### Task to carry out
Return every line from the records below in which the word "make" is found.

Dataset entries
*** Begin section ***

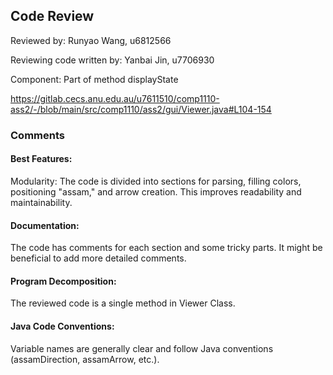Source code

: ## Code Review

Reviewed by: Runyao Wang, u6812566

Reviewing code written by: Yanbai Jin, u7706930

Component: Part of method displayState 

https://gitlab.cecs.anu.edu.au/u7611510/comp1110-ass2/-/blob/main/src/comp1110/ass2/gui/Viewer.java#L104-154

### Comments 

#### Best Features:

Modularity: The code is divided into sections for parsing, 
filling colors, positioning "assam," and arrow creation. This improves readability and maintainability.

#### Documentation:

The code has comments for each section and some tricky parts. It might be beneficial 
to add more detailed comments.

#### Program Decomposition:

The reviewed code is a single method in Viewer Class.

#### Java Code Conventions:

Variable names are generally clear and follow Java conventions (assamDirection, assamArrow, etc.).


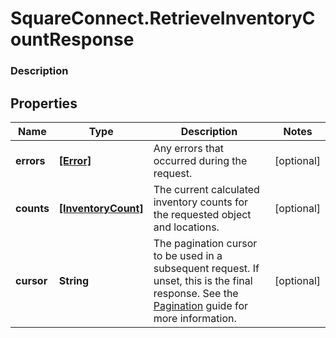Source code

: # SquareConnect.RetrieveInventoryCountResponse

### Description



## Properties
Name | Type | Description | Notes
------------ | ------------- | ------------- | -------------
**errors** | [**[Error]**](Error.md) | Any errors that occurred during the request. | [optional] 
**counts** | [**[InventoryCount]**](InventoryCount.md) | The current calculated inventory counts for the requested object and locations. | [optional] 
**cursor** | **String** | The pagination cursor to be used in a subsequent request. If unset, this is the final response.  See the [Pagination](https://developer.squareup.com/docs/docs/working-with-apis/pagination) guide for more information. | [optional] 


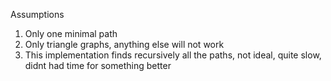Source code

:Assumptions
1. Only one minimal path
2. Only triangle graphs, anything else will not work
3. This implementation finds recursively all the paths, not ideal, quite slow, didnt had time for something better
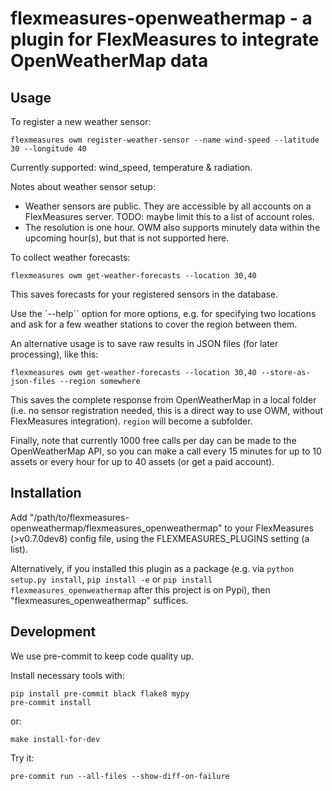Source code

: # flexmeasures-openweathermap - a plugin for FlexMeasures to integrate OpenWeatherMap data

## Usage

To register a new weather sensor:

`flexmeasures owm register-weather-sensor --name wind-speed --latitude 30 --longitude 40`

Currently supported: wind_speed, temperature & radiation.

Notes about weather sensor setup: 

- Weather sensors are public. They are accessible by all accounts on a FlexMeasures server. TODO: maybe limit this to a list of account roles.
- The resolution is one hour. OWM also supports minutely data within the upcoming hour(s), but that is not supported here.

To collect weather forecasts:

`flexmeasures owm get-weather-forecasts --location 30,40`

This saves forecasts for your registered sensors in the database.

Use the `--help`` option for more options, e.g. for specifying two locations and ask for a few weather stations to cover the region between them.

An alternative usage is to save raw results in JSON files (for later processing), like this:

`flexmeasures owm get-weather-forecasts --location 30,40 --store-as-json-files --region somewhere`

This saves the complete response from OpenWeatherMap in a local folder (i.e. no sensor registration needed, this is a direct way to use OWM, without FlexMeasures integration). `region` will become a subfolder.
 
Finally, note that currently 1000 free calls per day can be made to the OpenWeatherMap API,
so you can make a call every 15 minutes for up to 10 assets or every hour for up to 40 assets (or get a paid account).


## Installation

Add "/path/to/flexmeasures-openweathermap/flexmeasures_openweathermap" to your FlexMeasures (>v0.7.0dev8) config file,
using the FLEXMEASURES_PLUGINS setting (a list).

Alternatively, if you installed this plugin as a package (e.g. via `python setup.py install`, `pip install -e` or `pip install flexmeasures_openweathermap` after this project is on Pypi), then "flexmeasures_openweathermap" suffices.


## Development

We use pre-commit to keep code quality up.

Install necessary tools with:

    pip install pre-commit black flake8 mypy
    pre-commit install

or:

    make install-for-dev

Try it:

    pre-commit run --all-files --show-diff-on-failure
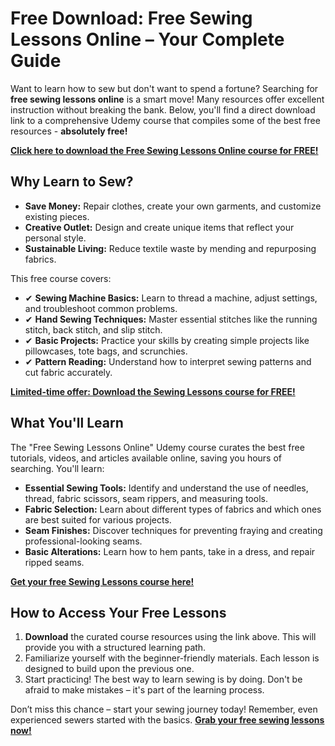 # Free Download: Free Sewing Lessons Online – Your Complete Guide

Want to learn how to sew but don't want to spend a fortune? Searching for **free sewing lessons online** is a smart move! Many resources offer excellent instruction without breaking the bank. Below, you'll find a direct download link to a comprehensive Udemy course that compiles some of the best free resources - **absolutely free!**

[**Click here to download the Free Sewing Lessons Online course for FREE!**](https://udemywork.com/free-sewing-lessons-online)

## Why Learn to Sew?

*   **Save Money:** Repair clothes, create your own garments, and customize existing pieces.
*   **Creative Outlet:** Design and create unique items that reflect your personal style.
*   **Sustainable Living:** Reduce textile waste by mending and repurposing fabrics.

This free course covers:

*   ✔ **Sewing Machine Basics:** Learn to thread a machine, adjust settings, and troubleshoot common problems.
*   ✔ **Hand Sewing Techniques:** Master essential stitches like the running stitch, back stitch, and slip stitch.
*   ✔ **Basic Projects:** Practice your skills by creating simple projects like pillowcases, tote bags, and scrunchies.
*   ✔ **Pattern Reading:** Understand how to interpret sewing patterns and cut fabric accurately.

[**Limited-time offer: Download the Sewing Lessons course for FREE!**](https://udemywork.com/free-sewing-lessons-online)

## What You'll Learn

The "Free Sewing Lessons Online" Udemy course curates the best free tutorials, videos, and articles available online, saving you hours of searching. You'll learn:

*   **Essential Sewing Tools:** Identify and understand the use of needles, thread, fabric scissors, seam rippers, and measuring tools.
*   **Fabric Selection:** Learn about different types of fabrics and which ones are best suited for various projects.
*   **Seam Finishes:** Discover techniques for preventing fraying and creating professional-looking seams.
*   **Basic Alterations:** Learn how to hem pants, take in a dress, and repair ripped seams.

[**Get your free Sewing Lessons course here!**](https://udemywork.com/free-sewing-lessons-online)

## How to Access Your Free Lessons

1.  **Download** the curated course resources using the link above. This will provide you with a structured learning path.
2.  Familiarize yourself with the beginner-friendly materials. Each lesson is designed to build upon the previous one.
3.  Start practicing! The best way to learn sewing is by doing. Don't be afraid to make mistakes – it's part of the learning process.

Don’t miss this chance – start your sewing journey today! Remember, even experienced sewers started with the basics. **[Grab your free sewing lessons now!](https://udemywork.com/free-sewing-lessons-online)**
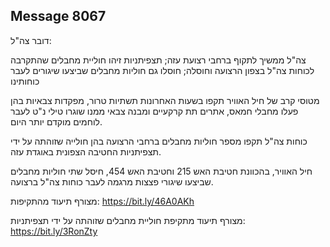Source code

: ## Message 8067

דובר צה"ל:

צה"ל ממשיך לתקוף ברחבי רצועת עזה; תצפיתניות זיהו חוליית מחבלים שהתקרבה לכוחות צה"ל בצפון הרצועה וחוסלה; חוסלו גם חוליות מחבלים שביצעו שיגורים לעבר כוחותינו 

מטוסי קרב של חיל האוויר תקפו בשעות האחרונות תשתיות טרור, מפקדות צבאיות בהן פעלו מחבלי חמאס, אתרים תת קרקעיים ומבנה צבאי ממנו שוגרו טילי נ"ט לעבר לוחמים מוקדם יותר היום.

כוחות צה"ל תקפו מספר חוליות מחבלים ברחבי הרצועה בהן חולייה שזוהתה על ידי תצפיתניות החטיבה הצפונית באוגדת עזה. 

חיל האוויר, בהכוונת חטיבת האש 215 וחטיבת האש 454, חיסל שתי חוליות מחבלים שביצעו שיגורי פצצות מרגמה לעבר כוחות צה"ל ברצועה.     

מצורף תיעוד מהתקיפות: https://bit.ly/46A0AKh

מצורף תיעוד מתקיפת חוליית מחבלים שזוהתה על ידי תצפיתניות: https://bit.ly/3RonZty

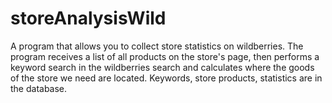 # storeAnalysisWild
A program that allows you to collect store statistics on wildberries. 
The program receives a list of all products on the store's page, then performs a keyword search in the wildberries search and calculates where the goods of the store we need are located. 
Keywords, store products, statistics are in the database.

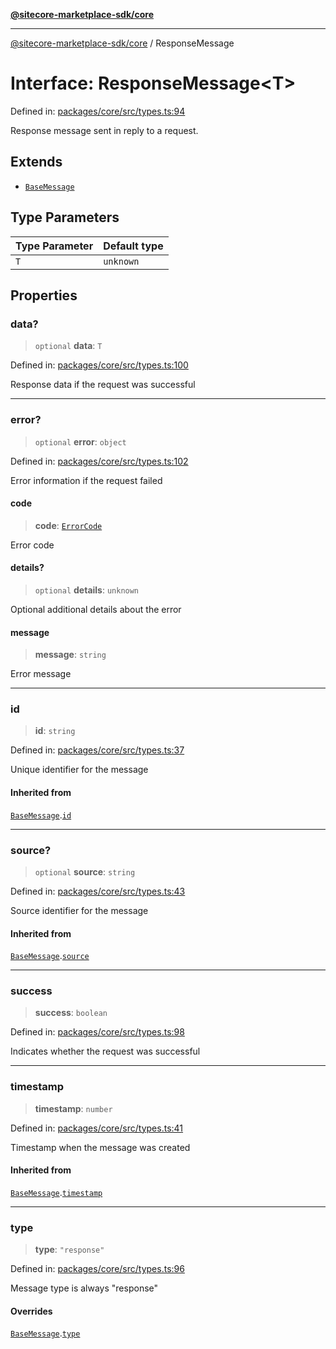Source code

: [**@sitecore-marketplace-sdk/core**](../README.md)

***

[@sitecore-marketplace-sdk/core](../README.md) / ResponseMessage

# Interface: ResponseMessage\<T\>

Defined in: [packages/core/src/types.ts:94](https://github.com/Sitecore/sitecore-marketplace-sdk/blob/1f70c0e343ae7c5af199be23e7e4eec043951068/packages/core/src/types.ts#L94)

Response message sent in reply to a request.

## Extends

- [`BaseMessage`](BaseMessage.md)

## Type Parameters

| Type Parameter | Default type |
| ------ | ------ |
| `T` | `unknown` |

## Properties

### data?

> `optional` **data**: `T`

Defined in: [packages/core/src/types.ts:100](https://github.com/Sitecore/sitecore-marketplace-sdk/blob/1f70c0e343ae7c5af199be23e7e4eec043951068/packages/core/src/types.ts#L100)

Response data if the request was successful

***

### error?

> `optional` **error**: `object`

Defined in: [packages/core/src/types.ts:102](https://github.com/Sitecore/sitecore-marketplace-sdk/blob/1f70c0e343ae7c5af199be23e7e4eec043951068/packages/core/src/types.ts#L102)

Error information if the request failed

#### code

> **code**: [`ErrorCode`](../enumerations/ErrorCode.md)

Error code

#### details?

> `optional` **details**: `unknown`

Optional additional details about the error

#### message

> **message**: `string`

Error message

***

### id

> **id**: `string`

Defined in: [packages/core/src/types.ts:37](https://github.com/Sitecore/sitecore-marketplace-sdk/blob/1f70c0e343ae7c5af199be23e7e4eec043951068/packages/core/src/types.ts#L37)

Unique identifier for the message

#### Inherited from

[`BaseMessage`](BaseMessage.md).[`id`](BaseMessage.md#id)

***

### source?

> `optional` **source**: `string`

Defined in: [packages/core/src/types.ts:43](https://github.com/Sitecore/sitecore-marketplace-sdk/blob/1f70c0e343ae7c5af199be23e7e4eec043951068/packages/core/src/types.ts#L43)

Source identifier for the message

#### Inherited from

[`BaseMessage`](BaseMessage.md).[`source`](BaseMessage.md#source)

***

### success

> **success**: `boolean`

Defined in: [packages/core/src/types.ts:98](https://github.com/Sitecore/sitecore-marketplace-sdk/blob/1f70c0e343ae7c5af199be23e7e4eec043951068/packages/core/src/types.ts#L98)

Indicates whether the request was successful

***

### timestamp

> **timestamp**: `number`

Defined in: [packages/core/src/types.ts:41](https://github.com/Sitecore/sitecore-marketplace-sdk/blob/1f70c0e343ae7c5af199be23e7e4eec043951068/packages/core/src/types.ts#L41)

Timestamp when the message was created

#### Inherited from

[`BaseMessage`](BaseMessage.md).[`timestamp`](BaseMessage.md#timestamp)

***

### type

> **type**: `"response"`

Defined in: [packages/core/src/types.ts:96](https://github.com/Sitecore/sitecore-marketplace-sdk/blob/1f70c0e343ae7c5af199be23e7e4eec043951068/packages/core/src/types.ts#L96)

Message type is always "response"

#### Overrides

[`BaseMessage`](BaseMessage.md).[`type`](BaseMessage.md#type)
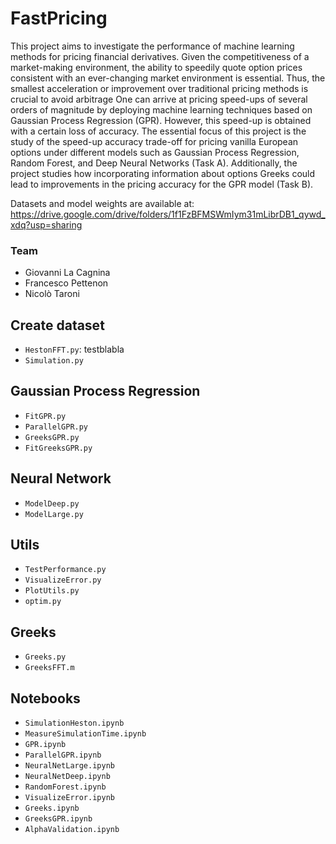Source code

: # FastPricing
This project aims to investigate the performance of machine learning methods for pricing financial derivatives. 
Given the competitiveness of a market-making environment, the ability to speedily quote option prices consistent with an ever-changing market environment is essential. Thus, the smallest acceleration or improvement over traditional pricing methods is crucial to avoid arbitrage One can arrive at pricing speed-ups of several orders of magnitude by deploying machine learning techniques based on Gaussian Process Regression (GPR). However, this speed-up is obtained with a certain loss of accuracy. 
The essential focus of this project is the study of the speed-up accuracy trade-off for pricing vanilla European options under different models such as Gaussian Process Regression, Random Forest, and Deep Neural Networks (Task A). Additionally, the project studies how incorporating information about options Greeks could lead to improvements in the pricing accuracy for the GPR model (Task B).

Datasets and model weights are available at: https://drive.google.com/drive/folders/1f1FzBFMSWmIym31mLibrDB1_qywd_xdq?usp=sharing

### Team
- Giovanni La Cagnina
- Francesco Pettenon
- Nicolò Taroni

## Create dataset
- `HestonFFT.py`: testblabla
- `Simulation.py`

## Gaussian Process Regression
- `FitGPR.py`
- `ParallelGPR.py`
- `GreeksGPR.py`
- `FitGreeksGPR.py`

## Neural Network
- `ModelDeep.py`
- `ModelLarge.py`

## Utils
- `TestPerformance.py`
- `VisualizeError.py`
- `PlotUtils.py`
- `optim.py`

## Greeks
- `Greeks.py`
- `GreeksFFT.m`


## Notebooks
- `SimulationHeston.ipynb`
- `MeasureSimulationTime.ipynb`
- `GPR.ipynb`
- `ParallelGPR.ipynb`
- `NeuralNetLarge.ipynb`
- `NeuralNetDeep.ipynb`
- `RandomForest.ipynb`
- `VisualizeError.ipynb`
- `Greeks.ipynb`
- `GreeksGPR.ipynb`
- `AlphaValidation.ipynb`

*** End section ***

### Task response
so you can make a call every 15 minutes for up to 10 assets or every hour for up to 40 assets (or get a paid account).
    make install-for-dev
3.  Start practicing! The best way to learn sewing is by doing. Don't be afraid to make mistakes – it's part of the learning process.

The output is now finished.